Unreal-Engine - Neue Sicherheitslücke entdeckt

In der Unreal-Engine ist eine neue Schwachstelle entdeckt worden, die bisher nur im letzten Patch (v3236) zu Unreal Tournament 2004 behoben wurde. Wie unsere Schwesterpublikation tecchannel unter Berufung auf den Sicherheitsexperten Luigi Auriemma berichtet, können Angreifer über die Schwachstelle jedes System kompromittieren und beliebigen Code ausführen.

Die Sicherheitslücke beruht auf einem Begrenzungsfehler bei der Verarbeitung von Sicherungsabfragen, die benutzt werden, um den abgefragten Server zu legitimieren. Dies kann der Angreifer ausnutzen, um einen Pufferüberlauf zu verursachen, indem er einen überlangen Challenge-String an den Server sendet.

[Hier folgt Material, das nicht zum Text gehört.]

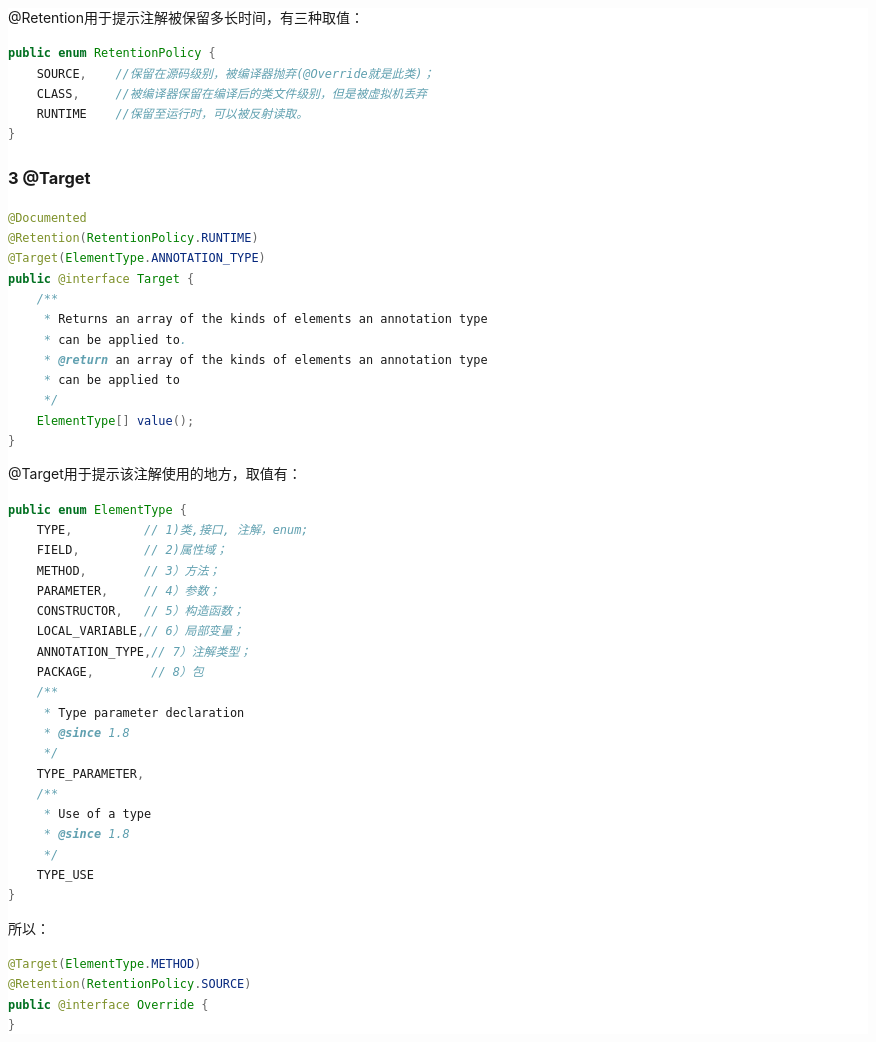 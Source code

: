 @Retention用于提示注解被保留多长时间，有三种取值：

```java
public enum RetentionPolicy {
    SOURCE,    //保留在源码级别，被编译器抛弃(@Override就是此类)； 
    CLASS,     //被编译器保留在编译后的类文件级别，但是被虚拟机丢弃
    RUNTIME    //保留至运行时，可以被反射读取。
}
```

### 3 @Target

```java
@Documented
@Retention(RetentionPolicy.RUNTIME)
@Target(ElementType.ANNOTATION_TYPE)
public @interface Target {
    /**
     * Returns an array of the kinds of elements an annotation type
     * can be applied to.
     * @return an array of the kinds of elements an annotation type
     * can be applied to
     */
    ElementType[] value();
}
```

@Target用于提示该注解使用的地方，取值有：

```java
public enum ElementType {
    TYPE,          // 1)类,接口, 注解，enum;
    FIELD,         // 2)属性域；
    METHOD,        // 3）方法；
    PARAMETER,     // 4）参数；
    CONSTRUCTOR,   // 5）构造函数；
    LOCAL_VARIABLE,// 6）局部变量；
    ANNOTATION_TYPE,// 7）注解类型；
    PACKAGE,        // 8）包
    /**
     * Type parameter declaration
     * @since 1.8
     */
    TYPE_PARAMETER, 
    /**
     * Use of a type
     * @since 1.8
     */
    TYPE_USE        
}
```

所以：

```java
@Target(ElementType.METHOD)
@Retention(RetentionPolicy.SOURCE)
public @interface Override {
}
```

Die folgenden Spiele sind betroffen:

DeusEx (build 1.112fm und niedriger) Devastation (build 390 und niedriger) Mobile Forces (build 20000 und niedriger) Nerf Arena Blast (build 1.2 und niedriger) Postal 2 (build 1337 und niedriger) Rune (build 107 und niedriger) Tactical Ops (build 3.4.0 und niedriger) TNN Pro HunterUnreal 1 (build 226f und niedriger) Unreal II XMP (build 7710 und niedriger) Unreal Tournament (build 451b und niedriger) Unreal Tournament 2003 (build 2225 und niedriger) Unreal Tournament 2004 (vor build 3236) Wheel of Time (build 333b und niedriger X-com Enforcer

Die Sicherheitslücke ist Epic Games seit dem 25. Mai bekannt und wurde im jüngsten Patch zu UT 2004 geschlossen.
Alle anderen Spiele sind bis zum Erscheinen von Patches gefährdet und sollten im Multiplayer-Spiele nur in vertrauenswürdigen, lokalen Netzwerken gespielt werden.